# Peacock w/ turkeys...legal???



## afishinman14 (Dec 19, 2007)

So i got the farm today for a hog hunt then opening day for turkey tommorow and check the game cam. Got 7 hens walking around with a dang peacock!!? Never thought one would be out here. Anyone ever heard of this? Can they crossbreed? Can you legally shoot a peacock? Will post pics once I'm home


----------



## AvianQuest (Feb 7, 2006)

No, they can't cross breed.

Yes, you can shoot them anytime, no limit.

Yes, they are good to eat. They are very lean, so don't overcook it.
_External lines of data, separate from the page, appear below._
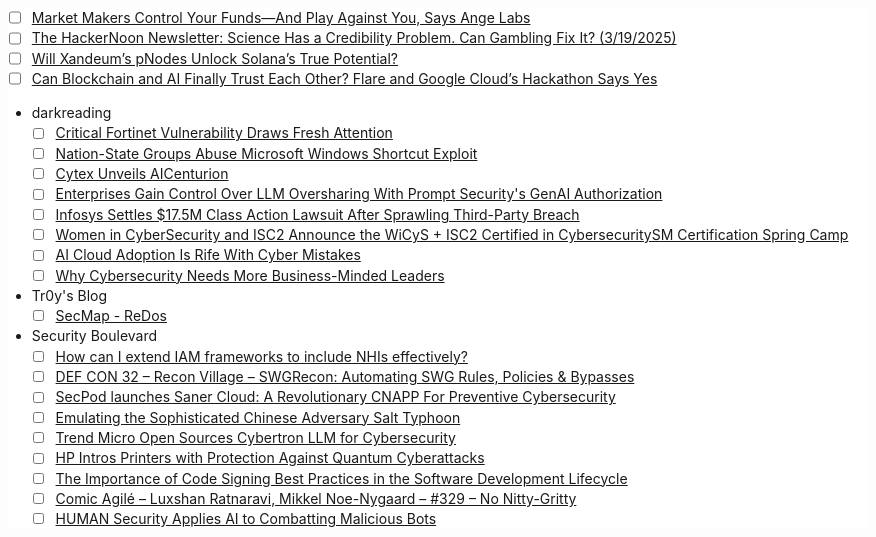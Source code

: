   - [ ] [Market Makers Control Your Funds—And Play Against You, Says Ange Labs](https://hackernoon.com/market-makers-control-your-fundsand-play-against-you-says-ange-labs?source=rss)
  - [ ] [The HackerNoon Newsletter: Science Has a Credibility Problem. Can Gambling Fix It? (3/19/2025)](https://hackernoon.com/3-19-2025-newsletter?source=rss)
  - [ ] [Will Xandeum’s pNodes Unlock Solana’s True Potential?](https://hackernoon.com/will-xandeums-pnodes-unlock-solanas-true-potential?source=rss)
  - [ ] [Can Blockchain and AI Finally Trust Each Other? Flare and Google Cloud’s Hackathon Says Yes](https://hackernoon.com/can-blockchain-and-ai-finally-trust-each-other-flare-and-google-clouds-hackathon-says-yes?source=rss)
- darkreading
  - [ ] [Critical Fortinet Vulnerability Draws Fresh Attention](https://www.darkreading.com/cyberattacks-data-breaches/critical-fortinet-vulnerability-draws-fresh-attention)
  - [ ] [Nation-State Groups Abuse Microsoft Windows Shortcut Exploit](https://www.darkreading.com/cyber-risk/nation-state-groups-abuse-microsoft-windows-shortcut-exploit)
  - [ ] [Cytex Unveils AICenturion](https://www.darkreading.com/cybersecurity-operations/cytex-unveils-aicenturion)
  - [ ] [Enterprises Gain Control Over LLM Oversharing With Prompt Security's GenAI Authorization](https://www.darkreading.com/application-security/control-over-llm-oversharing-genai-authorization)
  - [ ] [Infosys Settles $17.5M Class Action Lawsuit After Sprawling Third-Party Breach](https://www.darkreading.com/cyberattacks-data-breaches/infosys-settles-175m-class-action-lawsuit-third-party-breach)
  - [ ] [Women in CyberSecurity and ISC2 Announce the WiCyS + ISC2 Certified in CybersecuritySM Certification Spring Camp](https://www.darkreading.com/cybersecurity-operations/women-in-cybersecurity-and-isc2-announce-the-wicys-isc2-certified-in-cybersecuritysm-certification-spring-camp)
  - [ ] [AI Cloud Adoption Is Rife With Cyber Mistakes](https://www.darkreading.com/cloud-security/ai-cloud-adoption-cyber-mistakes)
  - [ ] [Why Cybersecurity Needs More Business-Minded Leaders](https://www.darkreading.com/cybersecurity-operations/why-cybersecurity-needs-more-business-minded-leaders)
- Tr0y's Blog
  - [ ] [SecMap - ReDos](https://www.tr0y.wang/2025/03/19/SecMap-ReDos/)
- Security Boulevard
  - [ ] [How can I extend IAM frameworks to include NHIs effectively?](https://securityboulevard.com/2025/03/how-can-i-extend-iam-frameworks-to-include-nhis-effectively/?utm_source=rss&utm_medium=rss&utm_campaign=how-can-i-extend-iam-frameworks-to-include-nhis-effectively)
  - [ ] [DEF CON 32 – Recon Village – SWGRecon: Automating SWG Rules, Policies & Bypasses](https://securityboulevard.com/2025/03/def-con-32-recon-village-swgrecon-automating-swg-rules-policies-bypasses/?utm_source=rss&utm_medium=rss&utm_campaign=def-con-32-recon-village-swgrecon-automating-swg-rules-policies-bypasses)
  - [ ] [SecPod launches Saner Cloud: A Revolutionary CNAPP For Preventive Cybersecurity](https://securityboulevard.com/2025/03/secpod-launches-saner-cloud-a-revolutionary-cnapp-for-preventive-cybersecurity/?utm_source=rss&utm_medium=rss&utm_campaign=secpod-launches-saner-cloud-a-revolutionary-cnapp-for-preventive-cybersecurity)
  - [ ] [Emulating the Sophisticated Chinese Adversary Salt Typhoon](https://securityboulevard.com/2025/03/emulating-the-sophisticated-chinese-adversary-salt-typhoon/?utm_source=rss&utm_medium=rss&utm_campaign=emulating-the-sophisticated-chinese-adversary-salt-typhoon)
  - [ ] [Trend Micro Open Sources Cybertron LLM for Cybersecurity](https://securityboulevard.com/2025/03/trend-micro-open-sources-cybertron-llm-for-cybersecurity/?utm_source=rss&utm_medium=rss&utm_campaign=trend-micro-open-sources-cybertron-llm-for-cybersecurity)
  - [ ] [HP Intros Printers with Protection Against Quantum Cyberattacks](https://securityboulevard.com/2025/03/hp-intros-printers-with-protection-against-quantum-cyberattacks/?utm_source=rss&utm_medium=rss&utm_campaign=hp-intros-printers-with-protection-against-quantum-cyberattacks)
  - [ ] [The Importance of Code Signing Best Practices in the Software Development Lifecycle](https://securityboulevard.com/2025/03/the-importance-of-code-signing-best-practices-in-the-software-development-lifecycle/?utm_source=rss&utm_medium=rss&utm_campaign=the-importance-of-code-signing-best-practices-in-the-software-development-lifecycle)
  - [ ] [Comic Agilé – Luxshan Ratnaravi, Mikkel Noe-Nygaard – #329 – No Nitty-Gritty](https://securityboulevard.com/2025/03/comic-agile-luxshan-ratnaravi-mikkel-noe-nygaard-329-no-nitty-gritty/?utm_source=rss&utm_medium=rss&utm_campaign=comic-agile-luxshan-ratnaravi-mikkel-noe-nygaard-329-no-nitty-gritty)
  - [ ] [HUMAN Security Applies AI to Combatting Malicious Bots](https://securityboulevard.com/2025/03/human-security-applies-ai-to-combatting-malicious-bots/?utm_source=rss&utm_medium=rss&utm_campaign=human-security-applies-ai-to-combatting-malicious-bots)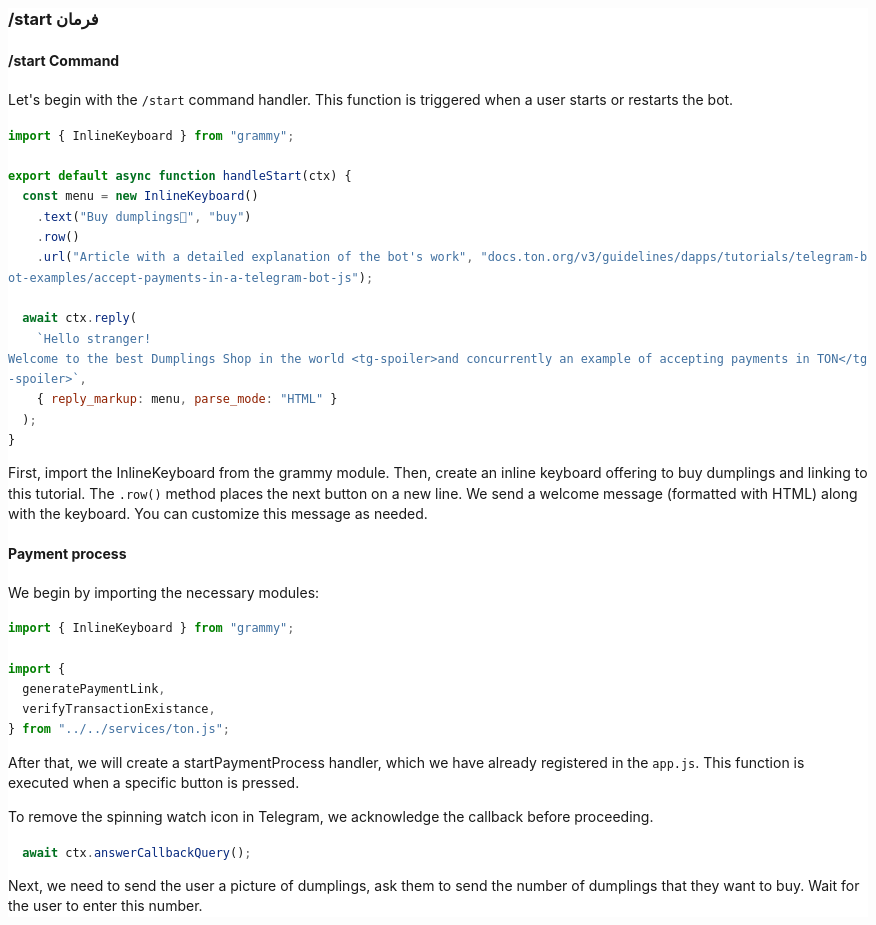 ### /start فرمان

#### /start Command

Let's begin with the `/start` command handler. This function is triggered when a user starts or restarts the bot.

```js
import { InlineKeyboard } from "grammy";

export default async function handleStart(ctx) {
  const menu = new InlineKeyboard()
    .text("Buy dumplings🥟", "buy")
    .row()
    .url("Article with a detailed explanation of the bot's work", "docs.ton.org/v3/guidelines/dapps/tutorials/telegram-bot-examples/accept-payments-in-a-telegram-bot-js");

  await ctx.reply(
    `Hello stranger!
Welcome to the best Dumplings Shop in the world <tg-spoiler>and concurrently an example of accepting payments in TON</tg-spoiler>`,
    { reply_markup: menu, parse_mode: "HTML" }
  );
}
```

First, import the InlineKeyboard from the grammy module. Then, create an inline keyboard offering to buy dumplings and linking to this tutorial.
The `.row()` method places the next button on a new line.
We send a welcome message (formatted with HTML) along with the keyboard. You can customize this message as needed.

#### Payment process

We begin by importing the necessary modules:

```js
import { InlineKeyboard } from "grammy";

import {
  generatePaymentLink,
  verifyTransactionExistance,
} from "../../services/ton.js";
```

After that, we will create a startPaymentProcess handler, which we have already registered in the `app.js`. This function is executed when a specific button is pressed.

To remove the spinning watch icon in Telegram, we acknowledge the callback before proceeding.

```js
  await ctx.answerCallbackQuery();
```

Next, we need to send the user a picture of dumplings, ask them to send the number of dumplings that they want to buy. Wait for the user to enter this number.
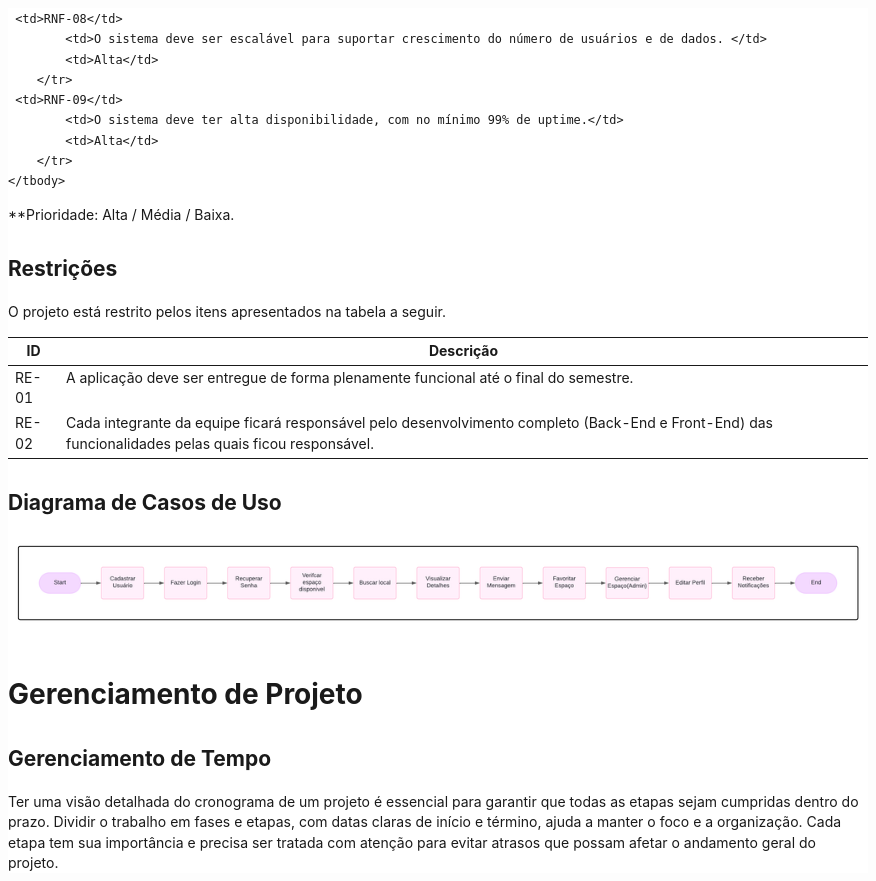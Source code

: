      <td>RNF-08</td>
            <td>O sistema deve ser escalável para suportar crescimento do número de usuários e de dados. </td>
            <td>Alta</td>
        </tr>
     <td>RNF-09</td>
            <td>O sistema deve ter alta disponibilidade, com no mínimo 99% de uptime.</td>
            <td>Alta</td>
        </tr>
    </tbody>
</table>

**Prioridade: Alta / Média / Baixa. 

## Restrições

O projeto está restrito pelos itens apresentados na tabela a seguir.

<table>
    <thead>
        <tr>
            <th>ID</th>        
            <th>Descrição</th>              
        </tr>
    </thead>
    <tbody>
        <tr>
            <td>RE-01</td>
            <td>A aplicação deve ser entregue de forma plenamente funcional até o final do semestre.</td>
        </tr>
        <tr>
            <td>RE-02</td>
            <td>Cada integrante da equipe ficará responsável pelo desenvolvimento completo (Back-End e Front-End) das funcionalidades pelas quais ficou responsável.</td>
        </tr>
    </tbody>
</table>

<h2>Diagrama de Casos de Uso</h2>

<p><img src="/docs/img/Diagrama em branco (1).png" alt="Diagrama de Caso de Uso"></p>

# Gerenciamento de Projeto

## Gerenciamento de Tempo

Ter uma visão detalhada do cronograma de um projeto é essencial para garantir que todas as etapas sejam cumpridas dentro do prazo. Dividir o trabalho em fases e etapas, com datas claras de início e término, ajuda a manter o foco e a organização. Cada etapa tem sua importância e precisa ser tratada com atenção para evitar atrasos que possam afetar o andamento geral do projeto.
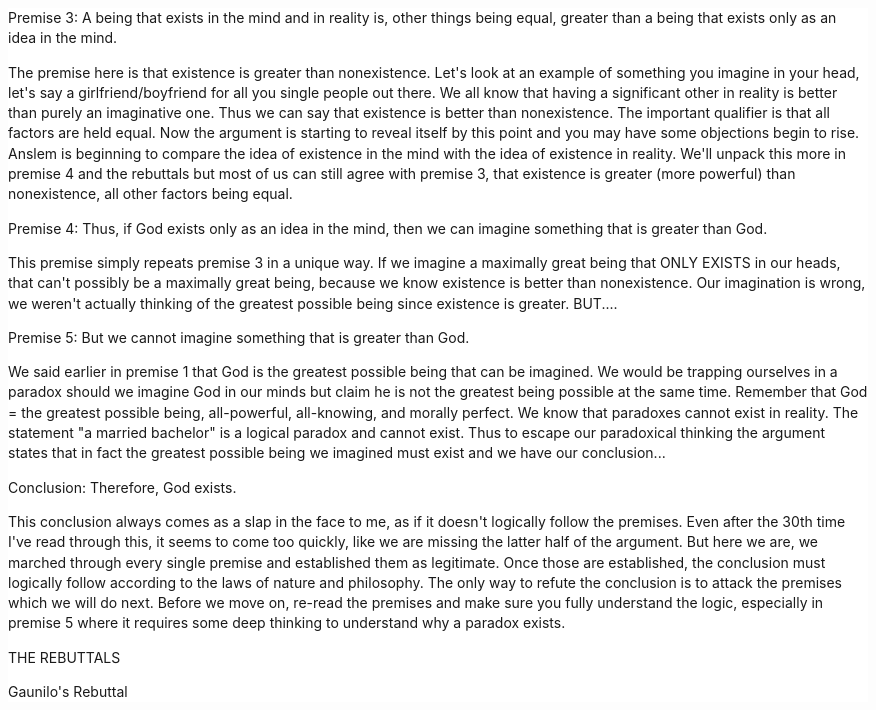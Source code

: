 Premise 3: A being that exists in the mind and in reality is, other
things being equal, greater than a being that exists only as an idea in
the mind.

The premise here is that existence is greater than nonexistence. Let's
look at an example of something you imagine in your head, let's say a
girlfriend/boyfriend for all you single people out there. We all know
that having a significant other in reality is better than purely an
imaginative one. Thus we can say that existence is better than
nonexistence. The important qualifier is that all factors are held
equal. Now the argument is starting to reveal itself by this point and
you may have some objections begin to rise. Anslem is beginning to
compare the idea of existence in the mind with the idea of existence in
reality. We'll unpack this more in premise 4 and the rebuttals but most
of us can still agree with premise 3, that existence is greater (more
powerful) than nonexistence, all other factors being equal.

Premise 4: Thus, if God exists only as an idea in the mind, then we can
imagine something that is greater than God.

This premise simply repeats premise 3 in a unique way. If we imagine a
maximally great being that ONLY EXISTS in our heads, that can't possibly
be a maximally great being, because we know existence is better than
nonexistence. Our imagination is wrong, we weren't actually thinking of
the greatest possible being since existence is greater. BUT....

Premise 5: But we cannot imagine something that is greater than God.

We said earlier in premise 1 that God is the greatest possible being
that can be imagined. We would be trapping ourselves in a paradox should
we imagine God in our minds but claim he is not the greatest being
possible at the same time. Remember that God = the greatest possible
being, all-powerful, all-knowing, and morally perfect. We know that
paradoxes cannot exist in reality. The statement "a married bachelor" is
a logical paradox and cannot exist. Thus to escape our paradoxical
thinking the argument states that in fact the greatest possible being we
imagined must exist and we have our conclusion...

Conclusion: Therefore, God exists.

This conclusion always comes as a slap in the face to me, as if it
doesn't logically follow the premises. Even after the 30th time I've
read through this, it seems to come too quickly, like we are missing the
latter half of the argument. But here we are, we marched through every
single premise and established them as legitimate. Once those are
established, the conclusion must logically follow according to the laws
of nature and philosophy. The only way to refute the conclusion is to
attack the premises which we will do next. Before we move on, re-read
the premises and make sure you fully understand the logic, especially in
premise 5 where it requires some deep thinking to understand why a
paradox exists.

THE REBUTTALS

Gaunilo's Rebuttal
Check out the wild Ocellated Turkey (_Meleagris ocellata_) in Belize. They almost look like a turkey/peacock cross...


----------



## SHURSHOT270 (Dec 28, 2007)

I've killed them. Good eatin.


----------



## Hunter11 (Jun 26, 2008)

We use to have one on a place we had outside Llano several years back. It was always running with a group of turkeys. Several of us saw it and thought it was cool and never bothered it. We saw it for 3 or 4 years in a row and was still running the area when we got off the place.


----------



## coogerpop (Sep 3, 2009)

Used to have a friend that raised them...every now and then he would cook one....I didn't know it wasn't a turkey///


----------



## afishinman14 (Dec 19, 2007)

*Pics*

Here are some pics. It is definitely a regular peacock, not the Ocellated. Thanks for the pic though, never heard of those ocellated peacocks, they really do look like a mix of the two.


----------



## Bukkskin (Oct 21, 2009)

I'll be danged. Cool pics.


----------



## Bill C (May 23, 2004)

Don't you know when he starts strutting with those tail feathers the gobblers slink away. They do look a little short though.


----------



## AvianQuest (Feb 7, 2006)

How about a Turkey/Peacock cross courtesy of PhotoShop...


----------



## huntmaster58 (Oct 1, 2008)

That is cool looking


----------



## elkhunter49 (Jun 7, 2004)

AvianQuest said:


> How about a Turkey/Peacock cross courtesy of PhotoShop...


I like it!!!!!


----------



## chad (Sep 7, 2006)

We had a pair of them show up on our place about 12 years ago. They lived in the same tank bottom area with the turkeys for several seasons. Scared me about half to death the morning I discovered them. They were roosting in a tree about 50 yards from the tree I was sitting in. When the male started making his good morning call about day light I about fell out the tree...


----------



## Trouthunter (Dec 18, 1998)

They are very good eating and if you shoot two that belong to the foreman of the ranch you hunt on, in 1979 they cost twenty bucks each. 

TH


----------